# Assignment
What you should repeat is the run of lines from the top of the listing below through the line with "# ✓ Correct - resolve with realpath", exactly, with no pictures.

--- Source material ---

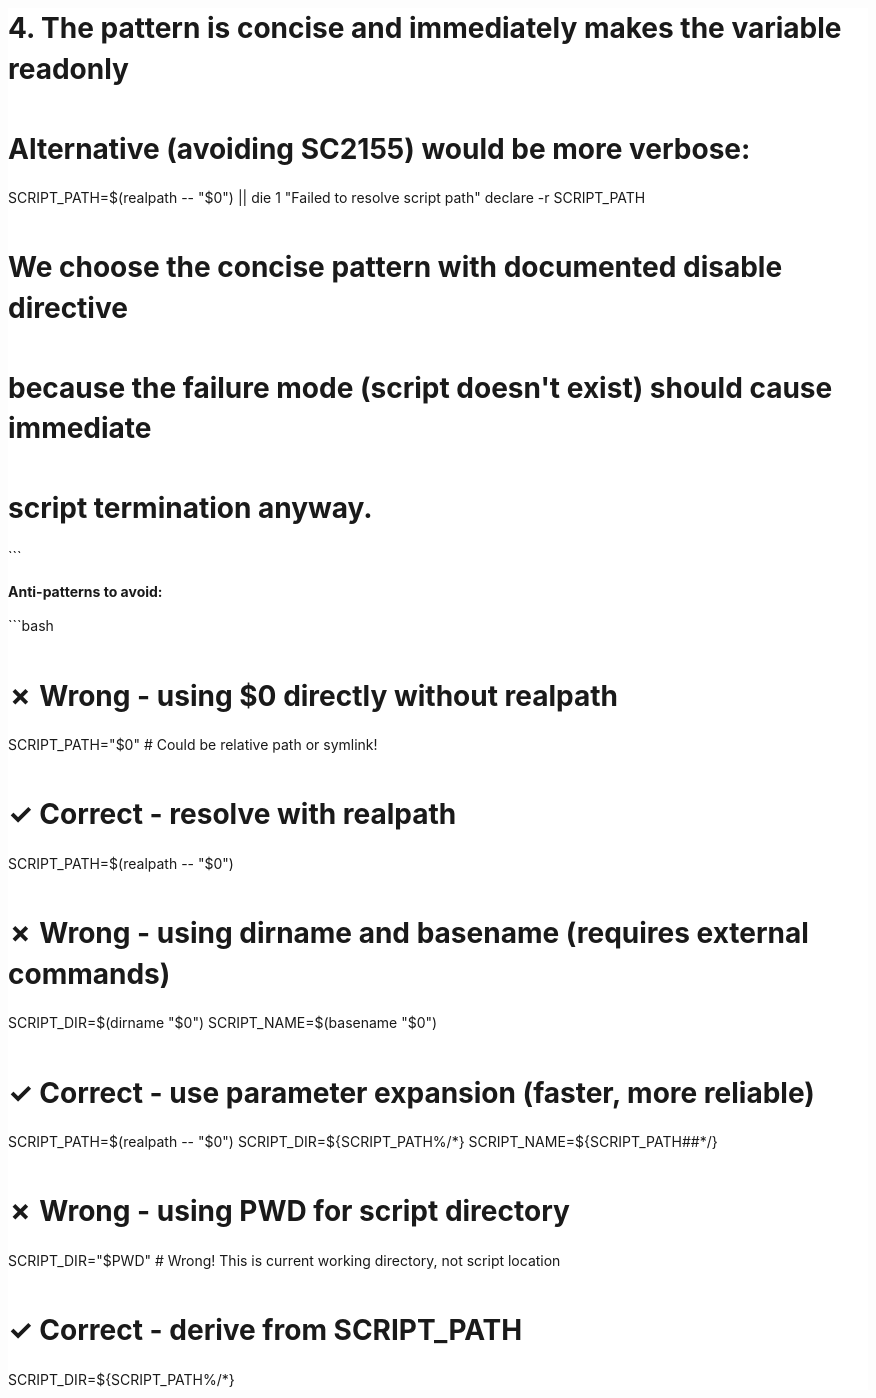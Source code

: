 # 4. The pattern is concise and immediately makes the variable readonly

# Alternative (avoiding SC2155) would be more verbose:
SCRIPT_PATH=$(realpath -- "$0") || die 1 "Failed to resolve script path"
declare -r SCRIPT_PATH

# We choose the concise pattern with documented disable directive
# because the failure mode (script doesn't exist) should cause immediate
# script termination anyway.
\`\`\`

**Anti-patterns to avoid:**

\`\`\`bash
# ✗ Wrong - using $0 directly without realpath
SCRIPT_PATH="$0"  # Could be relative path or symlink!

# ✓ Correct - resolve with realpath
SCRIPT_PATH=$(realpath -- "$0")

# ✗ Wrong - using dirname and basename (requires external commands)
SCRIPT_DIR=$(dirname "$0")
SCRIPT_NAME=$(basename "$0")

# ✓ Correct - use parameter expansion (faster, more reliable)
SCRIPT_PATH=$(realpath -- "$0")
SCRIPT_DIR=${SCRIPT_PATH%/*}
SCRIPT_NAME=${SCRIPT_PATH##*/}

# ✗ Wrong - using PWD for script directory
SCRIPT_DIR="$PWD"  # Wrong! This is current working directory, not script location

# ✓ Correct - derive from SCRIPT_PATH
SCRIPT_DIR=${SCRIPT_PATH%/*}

---

# Response to the exercise
Source code

: # 4. The pattern is concise and immediately makes the variable readonly

# Alternative (avoiding SC2155) would be more verbose:
SCRIPT_PATH=$(realpath -- "$0") || die 1 "Failed to resolve script path"
declare -r SCRIPT_PATH

# We choose the concise pattern with documented disable directive
# because the failure mode (script doesn't exist) should cause immediate
# script termination anyway.
\`\`\`

**Anti-patterns to avoid:**

\`\`\`bash
# ✗ Wrong - using $0 directly without realpath
SCRIPT_PATH="$0"  # Could be relative path or symlink!

# ✓ Correct - resolve with realpath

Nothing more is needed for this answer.